Three Fathers for Anna (Drei Väter um Anna) is a 1939 German comedy film directed by Carl Boese and starring Ilse Werner, Hans Stüwe and Theodor Danegger. It was made by the German company UFA at the firm's Babelsberg Studios in Potsdam, with some location shooting taking place around Passau in Bavaria. The film's sets were designed by the art director Herbert Frohberg.

==Synopsis==
A ship's doctor has a young woman placed in his care when her mother dies at sea. Her real father may be one of three men living in a rural Bavarian village as the girl's mother has been intentionally vague.

==Cast==
- Ilse Werner as Anna
- Hans Stüwe as Dr.
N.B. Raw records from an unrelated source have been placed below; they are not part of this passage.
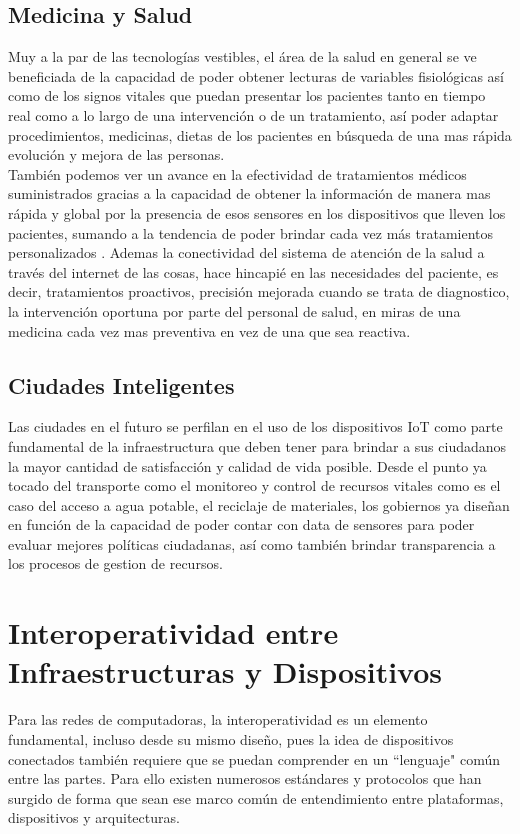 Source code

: \subsection{Medicina y Salud}
Muy a la par de las tecnologías vestibles, el área de la salud en general se ve beneficiada de la capacidad de poder obtener lecturas de variables fisiológicas así como de los signos vitales que puedan presentar los pacientes  tanto en tiempo real como a lo largo de una intervención o de un tratamiento, así poder adaptar procedimientos, medicinas, dietas de los pacientes en búsqueda de una mas rápida evolución y mejora de las personas.\\

También podemos ver un avance en la efectividad de tratamientos médicos suministrados gracias a la capacidad de obtener la información de manera mas rápida y global por la presencia de esos sensores en los dispositivos que lleven los pacientes, sumando a la tendencia de poder brindar cada vez más tratamientos personalizados \cite{ibmiotmedicina}. Ademas la conectividad del sistema de atención de la salud a través del internet de las cosas, hace hincapié en las necesidades del paciente, es decir, tratamientos proactivos, precisión mejorada cuando se trata de diagnostico, la intervención oportuna por parte del personal de salud, en miras de una medicina cada vez mas preventiva en vez de una que sea reactiva. 

\subsection{Ciudades Inteligentes}
Las ciudades en el futuro se perfilan en el uso de los dispositivos IoT como parte fundamental de la infraestructura que deben tener para brindar a sus ciudadanos la mayor cantidad de satisfacción y calidad de vida posible. Desde el punto ya tocado del transporte como el monitoreo y control de recursos vitales como es el caso del acceso a agua potable, el reciclaje de materiales, los gobiernos ya diseñan en función de la capacidad de poder contar con data de sensores para poder evaluar mejores políticas ciudadanas, así como también brindar transparencia a los procesos de gestion de recursos\cite{ibmiotciudad}. 

\section{Interoperatividad entre Infraestructuras y Dispositivos}
Para las redes de computadoras, la interoperatividad es un elemento fundamental, incluso desde su mismo diseño, pues la idea de dispositivos conectados también requiere que se puedan comprender en un ``lenguaje" común entre las partes. Para ello existen numerosos estándares y protocolos que han surgido de forma que sean ese marco común de entendimiento entre plataformas, dispositivos y arquitecturas.\\

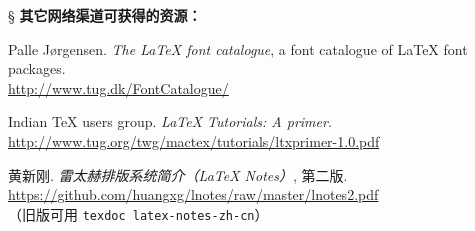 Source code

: \begin{thebibliography}{20}
\item[\S] {\bfseries 其它网络渠道可获得的资源：}

 Palle J{\o}rgensen.
  \newblock \emph{The \LaTeX{} font catalogue}, a font catalogue of \LaTeX{} font packages.\\
  \url{http://www.tug.dk/FontCatalogue/}

 Indian \TeX{} users group.
  \newblock \emph{\LaTeX{} Tutorials: A primer}. \\
  \url{http://www.tug.org/twg/mactex/tutorials/ltxprimer-1.0.pdf}

 黄新刚.
  \newblock \emph{雷太赫排版系统简介（\LaTeX{} Notes）}, 第二版. \\
  \url{https://github.com/huangxg/lnotes/raw/master/lnotes2.pdf} \\
  （旧版可用 \texttt{texdoc latex-notes-zh-cn}）

\end{thebibliography}

\endinput
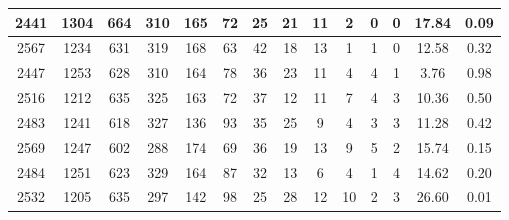 \documentclass[12pt,a4paper]{article}
\begin{document}
\begin{center}
\begin{tabular}{|c|c|c|c|c|c|c|c|c|c|c|c|c|c|}
2441 & 1304 & 664 & 310 & 165 & 72 & 25 & 21 & 11 & 2 & 0 & 0 & 17.84 &  0.09\\ \hline
2567 & 1234 & 631 & 319 & 168 & 63 & 42 & 18 & 13 & 1 & 1 & 0 & 12.58 &  0.32\\ \hline
2447 & 1253 & 628 & 310 & 164 & 78 & 36 & 23 & 11 & 4 & 4 & 1 &  3.76 &  0.98\\ \hline
2516 & 1212 & 635 & 325 & 163 & 72 & 37 & 12 & 11 & 7 & 4 & 3 & 10.36 &  0.50\\ \hline
2483 & 1241 & 618 & 327 & 136 & 93 & 35 & 25 & 9 & 4 & 3 & 3 & 11.28 &  0.42\\ \hline
2569 & 1247 & 602 & 288 & 174 & 69 & 36 & 19 & 13 & 9 & 5 & 2 & 15.74 &  0.15\\ \hline
2484 & 1251 & 623 & 329 & 164 & 87 & 32 & 13 & 6 & 4 & 1 & 4 & 14.62 &  0.20\\ \hline
2532 & 1205 & 635 & 297 & 142 & 98 & 25 & 28 & 12 & 10 & 2 & 3 & 26.60 &  0.01\\ \hline
\end{tabular}
\end{center}
\end{document}
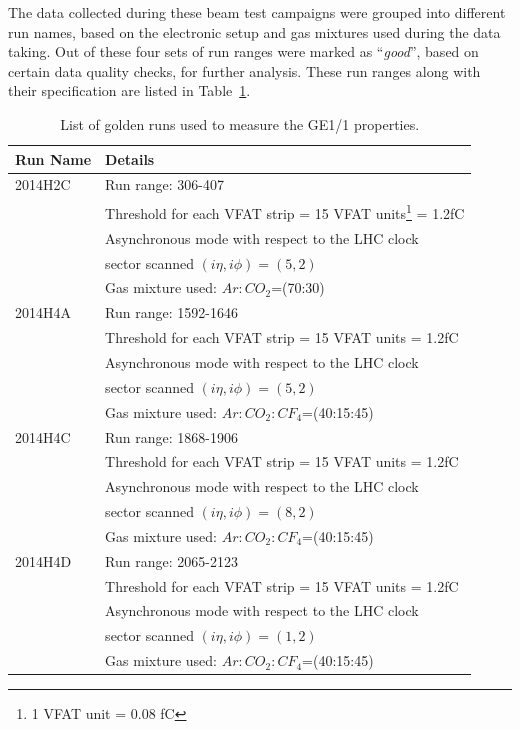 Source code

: The data collected during these beam test campaigns were grouped into different run names, based on the electronic setup and gas mixtures used during the data taking.
Out of these four sets of run ranges were marked as ``\textit{good}'', based on certain data quality checks, for further analysis. These run ranges along with their specification are listed in Table~\ref{tab:gemTBgoldenruns}.

\begin{table}
\begin{tabular}[!htbp]{l l}
\hline
\textbf{Run Name}   &   \textbf{Details}\\
\hline
2014H2C     & Run range: 306-407    \\
            & Threshold for each VFAT strip = 15 VFAT units\footnote{1 VFAT unit = 0.08 fC} = 1.2fC\\
            & Asynchronous mode with respect to the LHC clock \\
            & sector scanned $(i\eta, i\phi)=(5,2)$\\
            & Gas mixture used: $Ar:CO_{2}$=(70:30)\\
\hline
2014H4A     & Run range: 1592-1646 \\
            & Threshold for each VFAT strip = 15 VFAT units = 1.2fC\\
            & Asynchronous mode with respect to the LHC clock \\
            & sector scanned $(i\eta, i\phi)=(5,2)$\\
            & Gas mixture used: $Ar:CO_{2}:CF_4$=(40:15:45)\\
\hline
2014H4C     & Run range: 1868-1906 \\
            & Threshold for each VFAT strip = 15 VFAT units = 1.2fC\\
            & Asynchronous mode with respect to the LHC clock \\
            & sector scanned $(i\eta, i\phi)=(8,2)$\\
            & Gas mixture used: $Ar:CO_{2}:CF_4$=(40:15:45)\\
\hline
2014H4D     & Run range: 2065-2123 \\
            & Threshold for each VFAT strip = 15 VFAT units = 1.2fC\\
            & Asynchronous mode with respect to the LHC clock \\
            & sector scanned $(i\eta, i\phi)=(1,2)$\\             
            & Gas mixture used: $Ar:CO_{2}:CF_4$=(40:15:45)\\
\hline
\end{tabular}
\caption{List of golden runs used to measure the GE1/1 properties.}
\label{tab:gemTBgoldenruns}
\end{table}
Bruck
- Theodor Danegger as Herr Ameiser
- Josefine Dora as Frau Ameiser
- Beppo Brem as Herr Fenzl
- Karel Stepanek as Matschek
- Roma Bahn as Donka
- Irmgard Hoffmann as Frau Fenzl
- Georg Vogelsang as Gsodmair
- Tonio Riedl as Martl
- Josefine Berger as Mareile
- Anneliese von Eschstruth as Gräfin Weißenfels
- Lothar Glathe as Schuckert, Matrose

== Bibliography ==
- Klaus, Ulrich J. Deutsche Tonfilme: Jahrgang 1939. Klaus-Archiv, 1988.
- Kreimeier, Klaus (1999). "The Ufa Story: A History of Germany's Greatest Film Company, 1918–1945"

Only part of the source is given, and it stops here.